Por que o fazem? Pela força do hábito, certamente, mas também por razões psicológicas, uma defesa contra a ansiedade que é acompanhante inevitável de uma profissão que lida com os desafios da doença e da morte. Dar nome às coisas é uma forma de poder; não esqueçamos que este poder foi conferido por Deus a Adão. E também não esqueçamos que o exorcismo se baseia, em grande medida, no fato de chamar os demônios pelo nome. Que a linguagem médica seja crítica não importa muito, assim como, no passado, não importava aos médicos que sua letra fosse incompreensível; era, ao fim e ao cabo, uma coisa simbólica, mas capaz de gerar problemas: não foi uma nem duas vezes que farmacêuticos se enganavam com as receitas.

Do mesmo modo, a linguagem (ou a carência desta) ocasionava confusões. Lembro-me de uma mulher humilde que atendi em um posto de saúde. Ela tinha uma vaginite e já havia sido medicada; mostrou-me os óvulos vaginais que tinha adquirido na farmácia uns dias antes.

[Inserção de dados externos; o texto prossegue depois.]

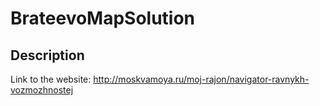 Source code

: # BrateevoMapSolution
## Description
Link to the website: http://moskvamoya.ru/moj-rajon/navigator-ravnykh-vozmozhnostej
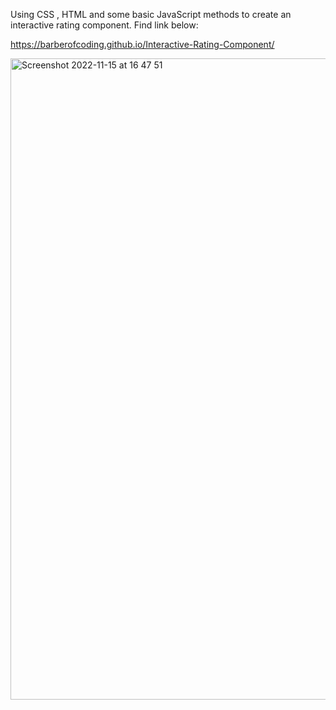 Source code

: Using CSS , HTML and some basic JavaScript methods to create an interactive rating component. Find link below:


https://barberofcoding.github.io/Interactive-Rating-Component/


<img width="1026" alt="Screenshot 2022-11-15 at 16 47 51" src="https://user-images.githubusercontent.com/94467930/201963787-c0a47d9b-40cc-49a5-985e-364fa4dda4bf.png">
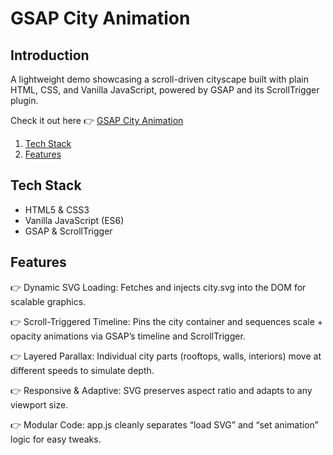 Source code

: # GSAP City Animation 
## <a name="introduction">Introduction</a>
A lightweight demo showcasing a scroll-driven cityscape built with plain HTML, CSS, and Vanilla JavaScript, powered by GSAP and its ScrollTrigger plugin.

Check it out here 👉 [GSAP City Animation](https://mashakrot.github.io/gsap_city_animation/)

1. [Tech Stack](#tech-stack)
2. [Features](#features)
   
## <a name="tech-stack">Tech Stack</a>

- HTML5 & CSS3
- Vanilla JavaScript (ES6)
- GSAP & ScrollTrigger

## <a name="features">Features</a>

👉 Dynamic SVG Loading: Fetches and injects city.svg into the DOM for scalable graphics.

👉 Scroll-Triggered Timeline: Pins the city container and sequences scale + opacity animations via GSAP’s timeline and ScrollTrigger.

👉 Layered Parallax: Individual city parts (rooftops, walls, interiors) move at different speeds to simulate depth.

👉 Responsive & Adaptive: SVG preserves aspect ratio and adapts to any viewport size.

👉 Modular Code: app.js cleanly separates “load SVG” and “set animation” logic for easy tweaks. 
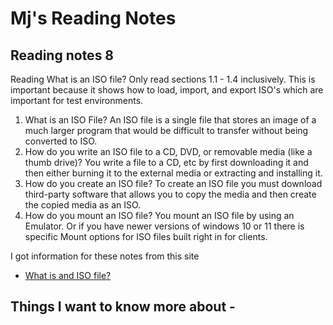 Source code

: # Mj's Reading Notes

## Reading notes 8


Reading
What is an ISO file? Only read sections 1.1 - 1.4 inclusively.
This is important because it shows how to load, import, and export ISO's which are important for test environments. 

1. What is an ISO File? An ISO file is a single file that stores an image of a much larger program that would be difficult to transfer without being converted to ISO. 
2. How do you write an ISO file to a CD, DVD, or removable media (like a thumb drive)? You write a file to a CD, etc by first downloading it and then either burning it to the external media or extracting and installing it. 
3. How do you create an ISO file? To create an ISO file you must download third-party software that allows you to copy the media and then create the copied media as an ISO. 
4. How do you mount an ISO file? You mount an ISO file by using an Emulator. Or if you have newer versions of windows 10 or 11 there is specific Mount options for ISO files built right in for clients. 

I got information for these notes from this site
- [What is and ISO file?](https://www.lifewire.com/iso-file-2625923)


## Things I want to know more about - 

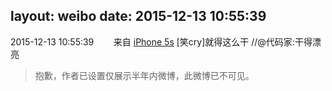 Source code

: layout: weibo
date: 2015-12-13 10:55:39
---
<meta name="referrer" content="no-referrer" />

2015-12-13 10:55:39  &nbsp;&nbsp;&nbsp;&nbsp;&nbsp;&nbsp; 来自 <a href="sinaweibo://customweibosource" rel="nofollow">iPhone 5s</a>
[笑cry]就得这么干 //@代码家:干得漂亮
>  抱歉，作者已设置仅展示半年内微博，此微博已不可见。 ​​​
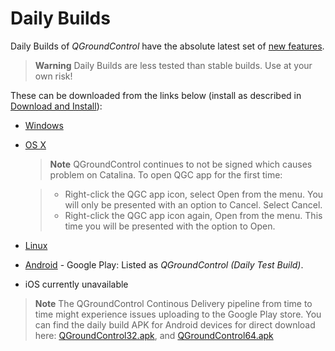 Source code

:# Daily Builds

Daily Builds of *QGroundControl* have the absolute latest set of [new features](../releases/daily_build_new_features.md).

> **Warning** Daily Builds are less tested than stable builds.
  Use at your own risk!

These can be downloaded from the links below (install as described in [Download and Install](../getting_started/download_and_install.md)):

* [Windows](https://s3-us-west-2.amazonaws.com/qgroundcontrol/builds/master/QGroundControl-installer.exe)
* [OS X](https://s3-us-west-2.amazonaws.com/qgroundcontrol/builds/master/QGroundControl.dmg)
  > **Note** QGroundControl continues to not be signed which causes problem on Catalina. To open QGC app for the first time:

  > *   Right-click the QGC app icon, select Open from the menu. You will only be presented with an option to Cancel. Select Cancel.
  > *   Right-click the QGC app icon again, Open from the menu. This time you will be presented with the option to Open.

* [Linux](https://s3-us-west-2.amazonaws.com/qgroundcontrol/builds/master/QGroundControl.AppImage)
* [Android](https://play.google.com/store/apps/details?id=org.mavlink.qgroundcontrolbeta) - Google Play: Listed as *QGroundControl (Daily Test Build)*.
* iOS currently unavailable

> **Note** The QGroundControl Continous Delivery pipeline from time to time might experience issues uploading to the Google Play store. You can find the daily build APK for Android devices for direct download here: [QGroundControl32.apk](https://qgroundcontrol.s3-us-west-2.amazonaws.com/builds/master/QGroundControl32.apk), and [QGroundControl64.apk](https://qgroundcontrol.s3-us-west-2.amazonaws.com/builds/master/QGroundControl64.apk)
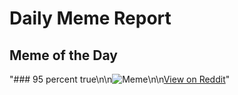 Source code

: # Daily Meme Report

## Meme of the Day
"### 95 percent true\n\n![Meme](https://i.redd.it/qwu7syjfly4e1.png)\n\n[View on Reddit](https://redd.it/1h7111d)"
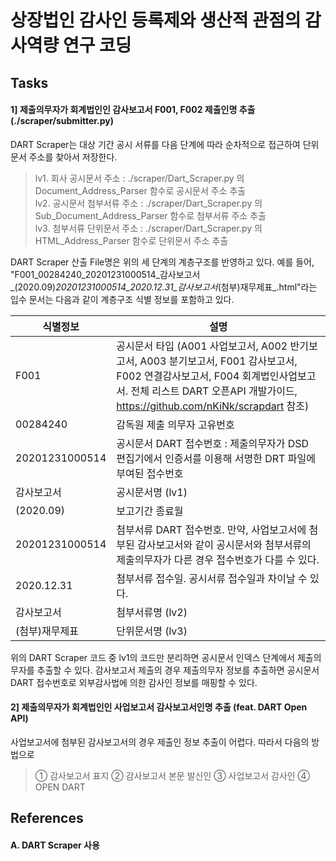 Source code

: # 상장법인 감사인 등록제와 생산적 관점의 감사역량 연구 코딩

## Tasks

#### 1] 제출의무자가 회계법인인 감사보고서 F001, F002 제출인명 추출 (./scraper/submitter.py)

DART Scraper는 대상 기간 공시 서류를 다음 단계에 따라 순차적으로 접근하여 단위문서 주소를 찾아서 저장한다.

> lv1. 회사 공시문서 주소 : ./scraper/Dart_Scraper.py 의 Document_Address_Parser 함수로 공시문서 주소 추출  
> lv2. 공시문서 첨부서류 주소 : ./scraper/Dart_Scraper.py 의 Sub_Document_Address_Parser 함수로 첨부서류 주소 추출  
> lv3. 첨부서류 단위문서 주소 : ./scraper/Dart_Scraper.py 의 HTML_Address_Parser 함수로 단위문서 주소 추출

DART Scraper 산출 File명은 위의 세 단계의 계층구조를 반영하고 있다. 예를 들어, "F001_00284240_20201231000514_감사보고서_(2020.09)_20201231000514_2020.12.31_감사보고서_(첨부)재무제표_.html"라는 입수 문서는 다음과 같이 계층구조 식별 정보를 포함하고 있다.

식별정보 | 설명
--- | ---
F001 | 공시문서 타입 (A001 사업보고서, A002 반기보고서, A003 분기보고서, F001 감사보고서, F002 연결감사보고서, F004 회계법인사업보고서. 전체 리스트 DART 오픈API 개발가이드, https://github.com/nKiNk/scrapdart 참조)
00284240 | 감독원 제출 의무자 고유번호
20201231000514 | 공시문서 DART 접수번호 : 제출의무자가 DSD 편집기에서 인증서를 이용해 서명한 DRT 파일에 부여된 접수번호
감사보고서 | 공시문서명 (lv1)
(2020.09) | 보고기간 종료월
20201231000514 | 첨부서류 DART 접수번호. 만약, 사업보고서에 첨부된 감사보고서와 같이 공시문서와 첨부서류의 제출의무자가 다른 경우 접수번호가 다를 수 있다.
2020.12.31 | 첨부서류 접수일. 공시서류 접수일과 차이날 수 있다.
감사보고서 | 첨부서류명 (lv2)
(첨부)재무제표 | 단위문서명 (lv3)

위의 DART Scraper 코드 중 lv1의 코드만 분리하면 공시문서 인덱스 단계에서 제출의무자를 추출할 수 있다. 감사보고서 제출의 경우 제출의무자 정보를 추출하면 공시문서 DART 접수번호로 외부감사법에 의한 감사인 정보를 매핑할 수 있다.  

#### 2] 제출의무자가 회계법인인 사업보고서 감사보고서인명 추출 (feat. DART Open API)

사업보고서에 첨부된 감사보고서의 경우 제출인 정보 추출이 어렵다. 따라서 다음의 방법으로 

> ① 감사보고서 표지
② 감사보고서 본문 발신인
③ 사업보고서 감사인
④ OPEN DART

## References

#### A. DART Scraper 사용
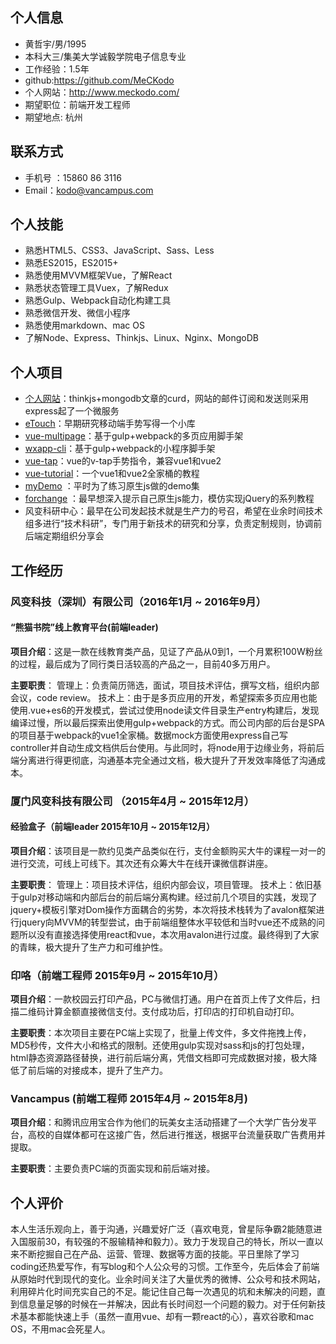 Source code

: ## 个人信息
- 黄哲宇/男/1995 
- 本科大三/集美大学诚毅学院电子信息专业
- 工作经验：1.5年
- github:https://github.com/MeCKodo
- 个人网站：http://www.meckodo.com/
- 期望职位：前端开发工程师
- 期望地点: 杭州

## 联系方式
-  手机号 ：15860 86 3116
-  Email：kodo@vancampus.com

## 个人技能

- 熟悉HTML5、CSS3、JavaScript、Sass、Less
- 熟悉ES2015，ES2015+
- 熟悉使用MVVM框架Vue，了解React
- 熟悉状态管理工具Vuex，了解Redux
- 熟悉Gulp、Webpack自动化构建工具
- 熟悉微信开发、微信小程序
- 熟悉使用markdown、mac OS
- 了解Node、Express、Thinkjs、Linux、Nginx、MongoDB

## 个人项目

- [个人网站](http://www.meckodo.com)：thinkjs+mongodb文章的curd，网站的邮件订阅和发送则采用express起了一个微服务
- [eTouch](https://github.com/MeCKodo/eTouch)：早期研究移动端手势写得一个小库
- [vue-multipage](https://github.com/MeCKodo/vue-multipage)：基于gulp+webpack的多页应用脚手架
- [wxapp-cli](https://github.com/MeCKodo/wxapp-cli)：基于gulp+webpack的小程序脚手架
- [vue-tap](https://github.com/MeCKodo/vue-tap)：vue的v-tap手势指令，兼容vue1和vue2
- [vue-tutorial](https://github.com/MeCKodo/vue-tutorial)：一个vue1和vue2全家桶的教程
- [myDemo](https://github.com/MeCKodo/myDemo) ：平时为了练习原生js做的demo集
- [forchange](https://github.com/MeCKodo/forchange) ：最早想深入提示自己原生js能力，模仿实现jQuery的系列教程
- 风变科研中心：最早在公司发起技术就是生产力的号召，希望在业余时间技术组多进行“技术科研”，专门用于新技术的研究和分享，负责定制规则，协调前后端定期组织分享会

## 工作经历
### 风变科技（深圳）有限公司（2016年1月 ~ 2016年9月）
####  “熊猫书院”线上教育平台(前端leader)

**项目介绍**：这是一款在线教育类产品，见证了产品从0到1，一个月累积100W粉丝的过程，最后成为了同行类日活较高的产品之一，目前40多万用户。

**主要职责**：
管理上：负责简历筛选，面试，项目技术评估，撰写文档，组织内部会议，code review。
技术上：由于是多页应用的开发，希望探索多页应用也能使用.vue+es6的开发模式，尝试过使用node读文件目录生产entry构建后，发现编译过慢，所以最后探索出使用gulp+webpack的方式。而公司内部的后台是SPA的项目基于webpack的vue1全家桶。数据mock方面使用express自己写controller并自动生成文档供后台使用。与此同时，将node用于边缘业务，将前后端分离进行得更彻底，沟通基本完全通过文档，极大提升了开发效率降低了沟通成本。

### 厦门风变科技有限公司 （2015年4月 ~ 2015年12月）
#### 经验盒子（前端leader 2015年10月 ~ 2015年12月）

**项目介绍**：该项目是一款约见类产品类似在行，支付金额购买大牛的课程一对一的进行交流，可线上可线下。其次还有众筹大牛在线开课微信群讲座。

**主要职责**：
管理上：项目技术评估，组织内部会议，项目管理。
技术上：依旧基于gulp对移动端和内部后台的前后端分离构建。经过前几个项目的实践，发现了jquery+模板引擎对Dom操作方面耦合的劣势，本次将技术栈转为了avalon框架进行jquery向MVVM的转型尝试，由于前端组整体水平较低和当时vue还不成熟的问题所以没有直接选择使用react和vue，本次用avalon进行过度。最终得到了大家的青睐，极大提升了生产力和可维护性。


### 印咯（前端工程师 2015年9月 ~ 2015年10月）

**项目介绍**：一款校园云打印产品，PC与微信打通。用户在首页上传了文件后，扫描二维码计算金额直接微信支付。支付成功后，打印店的打印机自动打印。

**主要职责**：本次项目主要在PC端上实现了，批量上传文件，多文件拖拽上传，MD5秒传，文件大小和格式的限制。还使用gulp实现对sass和js的打包处理，html静态资源路径替换，进行前后端分离，凭借文档即可完成数据对接，极大降低了前后端的对接成本，提升了生产力。


### Vancampus (前端工程师 2015年4月 ~ 2015年8月) 

**项目介绍**：和腾讯应用宝合作为他们的玩美女主活动搭建了一个大学广告分发平台，高校的自媒体都可在这接广告，然后进行推送，根据平台流量获取广告费用并提取。

**主要职责**：主要负责PC端的页面实现和前后端对接。


## 个人评价

本人生活乐观向上，善于沟通，兴趣爱好广泛（喜欢电竞，曾星际争霸2能随意进入国服前30，有较强的不服输精神和毅力）。致力于发现自己的特长，所以一直以来不断挖掘自己在产品、运营、管理、数据等方面的技能。平日里除了学习coding还热爱写作，有写blog和个人公众号的习惯。工作至今，先后体会了前端从原始时代到现代的变化。业余时间关注了大量优秀的微博、公众号和技术网站，利用碎片化时间充实自己的不足。能记住自己每一次遇见的坑和未解决的问题，直到信息量足够的时候在一并解决，因此有长时间怼一个问题的毅力。对于任何新技术基本都能快速上手（虽然一直用vue、却有一颗react的心），喜欢谷歌和mac OS，不用mac会死星人。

— Eu tomo um por dia – informou-me.

Fiquei de boca aberta. Ela tomava os óvulos vaginais? Mas como? A mulher então me explicou: o médico que a atendera fizera a prescrição dizendo que ela deveria usar um óvulo por dia. Este “usar” a paciente não entendeu. Quando comprou os óvulos achou que aquilo eram comprimidos — meio grandes, mas comprimidos, em todo o caso, e passou a tomá-los. Perguntei se não tinha sido difícil e ela me disse que sim, mas que, com muita água, o “comprimido” descia.

Devo dizer que, jovem médico, aquilo para mim foi uma lição. A partir dali comecei a perguntar as pessoas se haviam entendido o que eu dissera; se a resposta era afirmativa, pedia que repetissem as recomendações em suas próprias palavras. E aí o embaraço, o constrangimento eram frequentes. Na verdade, muitas vezes as pessoas não compreendiam, mas ficavam com vergonha de admiti-lo.

Tudo isso é o retrato de um Brasil que precisamos mudar. E estudos que revelam a realidade, que quantificam essa realidade, são importantes para isso.